ORLANDO, Fla. (AP) — A patron hiding inside the Pulse gay nightclub as a gunman carries out the worst mass shooting in modern U.S. history whispers to a dispatcher on a 911 call, “He is going to kill us.”
The 911 call was among more than 20 released Wednesday by the Orange County Sheriff’s Office. The sheriff’s office assisted the Orlando Police Department in responding to the June 12 massacre that killed 49 people, including answering 911 calls when the police department’s dispatchers were overwhelmed.
The Orlando Police Department has released only a fraction of the more than 600 emergency calls it received during the June 12 club shooting. A lawyer for the city of Orlando said this week in a court hearing involving a legal fight over the release of the records that more calls will be made public soon.
The man on the 911 call whispers that he is uninjured and hiding in a back room at the club, a little more than five minutes after the shooting started. The dispatcher at first seems confused, not realizing the man is talking about the nightclub shooting. But when she catches on, she tells him to stay where he is and that law enforcement officers have arrived.
It would be another three hours before SWAT team members breached a club wall to free patrons trapped inside and killed gunman Omar Mateen during a shootout. In addition to the 49 killed, another 53 were hospitalized.

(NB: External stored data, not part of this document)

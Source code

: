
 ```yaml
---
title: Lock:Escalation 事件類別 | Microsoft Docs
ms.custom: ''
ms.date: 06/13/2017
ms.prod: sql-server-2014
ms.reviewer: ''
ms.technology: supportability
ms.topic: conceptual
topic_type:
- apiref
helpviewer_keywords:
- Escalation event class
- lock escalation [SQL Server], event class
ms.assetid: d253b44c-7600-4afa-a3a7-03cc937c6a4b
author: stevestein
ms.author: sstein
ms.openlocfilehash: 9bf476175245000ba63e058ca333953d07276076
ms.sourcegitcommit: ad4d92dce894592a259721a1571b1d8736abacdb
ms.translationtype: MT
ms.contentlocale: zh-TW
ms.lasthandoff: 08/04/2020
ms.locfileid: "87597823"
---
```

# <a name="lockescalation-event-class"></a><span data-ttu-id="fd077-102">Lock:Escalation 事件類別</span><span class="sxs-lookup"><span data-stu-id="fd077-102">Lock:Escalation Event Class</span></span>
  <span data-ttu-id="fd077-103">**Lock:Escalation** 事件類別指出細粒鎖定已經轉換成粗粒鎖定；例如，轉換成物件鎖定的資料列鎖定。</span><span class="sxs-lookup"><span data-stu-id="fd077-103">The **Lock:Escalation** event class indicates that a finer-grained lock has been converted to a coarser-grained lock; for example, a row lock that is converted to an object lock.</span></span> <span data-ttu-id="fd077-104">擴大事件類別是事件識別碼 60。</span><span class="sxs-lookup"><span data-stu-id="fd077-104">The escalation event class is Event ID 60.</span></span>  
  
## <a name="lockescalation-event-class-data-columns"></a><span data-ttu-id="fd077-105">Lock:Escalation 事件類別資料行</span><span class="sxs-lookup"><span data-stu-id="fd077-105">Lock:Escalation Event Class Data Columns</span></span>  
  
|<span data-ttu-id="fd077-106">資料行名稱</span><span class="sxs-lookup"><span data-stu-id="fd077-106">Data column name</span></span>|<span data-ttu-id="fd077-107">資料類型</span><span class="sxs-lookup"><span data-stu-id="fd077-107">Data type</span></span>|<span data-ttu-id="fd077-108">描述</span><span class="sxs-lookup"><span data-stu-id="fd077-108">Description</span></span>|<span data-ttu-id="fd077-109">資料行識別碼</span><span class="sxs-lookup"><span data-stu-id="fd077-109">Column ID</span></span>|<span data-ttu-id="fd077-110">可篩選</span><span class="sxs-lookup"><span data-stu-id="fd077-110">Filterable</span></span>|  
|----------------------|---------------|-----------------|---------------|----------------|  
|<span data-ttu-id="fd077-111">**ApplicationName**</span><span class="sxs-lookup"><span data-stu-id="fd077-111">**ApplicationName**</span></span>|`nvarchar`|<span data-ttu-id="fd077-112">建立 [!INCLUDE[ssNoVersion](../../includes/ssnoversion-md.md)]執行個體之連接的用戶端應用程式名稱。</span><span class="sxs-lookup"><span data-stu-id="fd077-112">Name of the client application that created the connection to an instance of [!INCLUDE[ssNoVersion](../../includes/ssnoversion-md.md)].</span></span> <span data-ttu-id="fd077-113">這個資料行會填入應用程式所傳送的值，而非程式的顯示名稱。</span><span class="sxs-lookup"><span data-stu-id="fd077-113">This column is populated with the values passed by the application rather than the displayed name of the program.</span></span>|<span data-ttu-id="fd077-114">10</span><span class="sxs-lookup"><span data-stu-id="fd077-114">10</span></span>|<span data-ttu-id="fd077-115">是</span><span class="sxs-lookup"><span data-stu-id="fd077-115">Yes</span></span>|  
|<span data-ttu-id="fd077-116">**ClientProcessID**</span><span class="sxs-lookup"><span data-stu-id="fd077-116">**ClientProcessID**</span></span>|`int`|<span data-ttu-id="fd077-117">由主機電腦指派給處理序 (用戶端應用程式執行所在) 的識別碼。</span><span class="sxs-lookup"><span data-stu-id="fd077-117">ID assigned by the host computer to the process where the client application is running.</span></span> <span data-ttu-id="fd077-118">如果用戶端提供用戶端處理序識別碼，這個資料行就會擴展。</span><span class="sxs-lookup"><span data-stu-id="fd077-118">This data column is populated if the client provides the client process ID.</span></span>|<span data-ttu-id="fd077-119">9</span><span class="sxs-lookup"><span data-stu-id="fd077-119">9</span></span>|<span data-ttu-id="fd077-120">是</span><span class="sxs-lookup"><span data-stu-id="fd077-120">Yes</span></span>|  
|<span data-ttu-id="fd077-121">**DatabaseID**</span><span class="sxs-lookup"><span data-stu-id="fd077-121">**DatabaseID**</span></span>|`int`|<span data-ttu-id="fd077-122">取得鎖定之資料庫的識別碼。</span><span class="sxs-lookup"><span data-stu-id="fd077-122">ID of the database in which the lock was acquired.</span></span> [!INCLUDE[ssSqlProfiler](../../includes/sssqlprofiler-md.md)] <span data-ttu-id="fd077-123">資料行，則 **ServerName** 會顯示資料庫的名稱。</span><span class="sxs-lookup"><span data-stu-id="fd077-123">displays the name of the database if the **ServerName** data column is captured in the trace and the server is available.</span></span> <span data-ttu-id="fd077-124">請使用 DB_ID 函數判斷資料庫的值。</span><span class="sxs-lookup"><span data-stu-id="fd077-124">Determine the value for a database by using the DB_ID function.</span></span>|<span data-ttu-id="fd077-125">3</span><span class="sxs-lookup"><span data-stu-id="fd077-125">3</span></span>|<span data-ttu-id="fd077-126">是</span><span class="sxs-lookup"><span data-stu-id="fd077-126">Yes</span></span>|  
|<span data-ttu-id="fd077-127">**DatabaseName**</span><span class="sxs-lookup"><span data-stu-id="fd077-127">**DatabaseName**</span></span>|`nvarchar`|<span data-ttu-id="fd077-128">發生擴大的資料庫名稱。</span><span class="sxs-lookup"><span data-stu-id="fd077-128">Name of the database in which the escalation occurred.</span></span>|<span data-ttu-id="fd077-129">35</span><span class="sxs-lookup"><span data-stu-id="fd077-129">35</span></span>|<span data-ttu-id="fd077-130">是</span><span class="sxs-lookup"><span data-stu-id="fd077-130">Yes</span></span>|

In many of the calls, the callers — either patrons trapped inside or family members with loved ones at the club — try to hang on the phone as dispatchers, while sympathetic, tell them officers are at the scene and that they need to take other incoming calls.
A woman tells a dispatcher that her husband has called her from the second-floor of the nightclub where he is trapped. In another call, a sister says her brother is trapped in a bathroom. “He said there is a lot of dead people,” she said.
“We are in the club, searching for everybody. We are pulling victims out,” the dispatcher said. “Please just have patience.”